• [BRIEF] What you return should match the entries below exactly, only without the images.

• [RECORDS FOR PROCESSING]

[Start of Attachment]

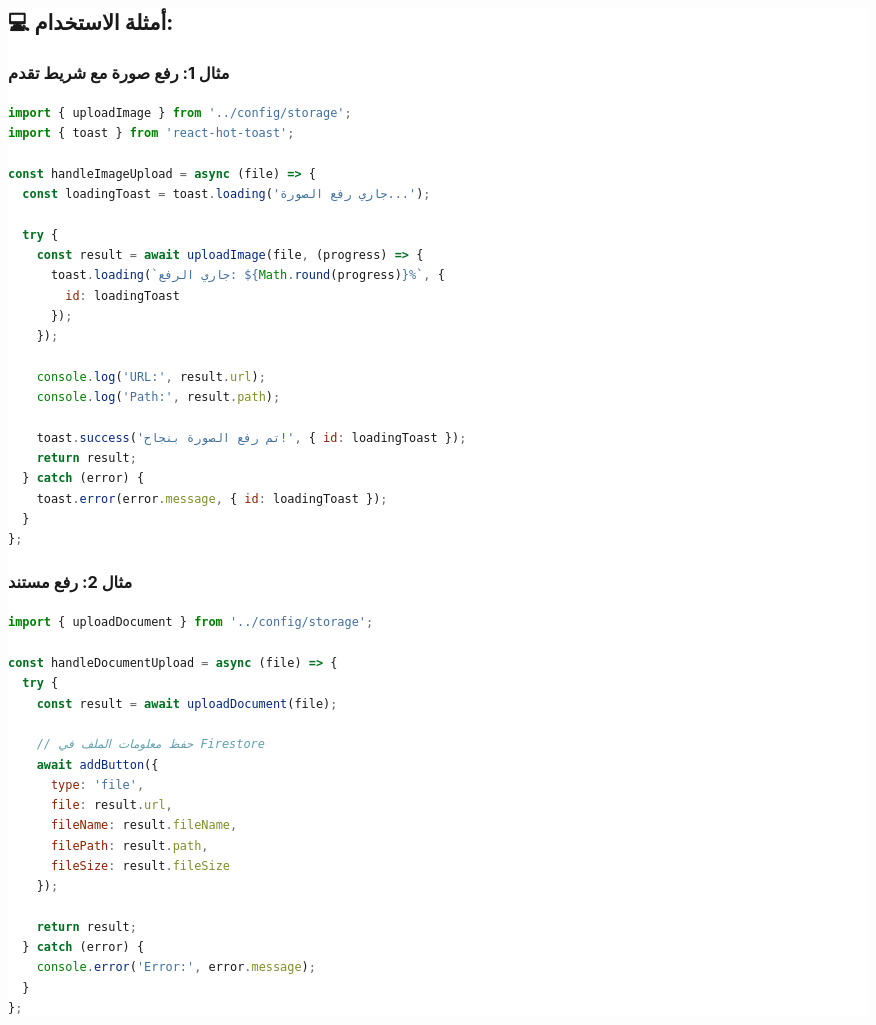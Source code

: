 
## 💻 أمثلة الاستخدام:

### مثال 1: رفع صورة مع شريط تقدم
```javascript
import { uploadImage } from '../config/storage';
import { toast } from 'react-hot-toast';

const handleImageUpload = async (file) => {
  const loadingToast = toast.loading('جاري رفع الصورة...');
  
  try {
    const result = await uploadImage(file, (progress) => {
      toast.loading(`جاري الرفع: ${Math.round(progress)}%`, {
        id: loadingToast
      });
    });
    
    console.log('URL:', result.url);
    console.log('Path:', result.path);
    
    toast.success('تم رفع الصورة بنجاح!', { id: loadingToast });
    return result;
  } catch (error) {
    toast.error(error.message, { id: loadingToast });
  }
};
```

### مثال 2: رفع مستند
```javascript
import { uploadDocument } from '../config/storage';

const handleDocumentUpload = async (file) => {
  try {
    const result = await uploadDocument(file);
    
    // حفظ معلومات الملف في Firestore
    await addButton({
      type: 'file',
      file: result.url,
      fileName: result.fileName,
      filePath: result.path,
      fileSize: result.fileSize
    });
    
    return result;
  } catch (error) {
    console.error('Error:', error.message);
  }
};
```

[End of Attachment]

• [OUTPUT OF THE TASK]
Source code

: 
## 💻 أمثلة الاستخدام:

### مثال 1: رفع صورة مع شريط تقدم
```javascript
import { uploadImage } from '../config/storage';
import { toast } from 'react-hot-toast';

const handleImageUpload = async (file) => {
  const loadingToast = toast.loading('جاري رفع الصورة...');
  
  try {
    const result = await uploadImage(file, (progress) => {
      toast.loading(`جاري الرفع: ${Math.round(progress)}%`, {
        id: loadingToast
      });
    });
    
    console.log('URL:', result.url);
    console.log('Path:', result.path);
    
    toast.success('تم رفع الصورة بنجاح!', { id: loadingToast });
    return result;
  } catch (error) {
    toast.error(error.message, { id: loadingToast });
  }
};
```

### مثال 2: رفع مستند
```javascript
import { uploadDocument } from '../config/storage';

const handleDocumentUpload = async (file) => {
  try {
    const result = await uploadDocument(file);
    
    // حفظ معلومات الملف في Firestore
    await addButton({
      type: 'file',
      file: result.url,
      fileName: result.fileName,
      filePath: result.path,
      fileSize: result.fileSize
    });
    
    return result;
  } catch (error) {
    console.error('Error:', error.message);
  }
};
```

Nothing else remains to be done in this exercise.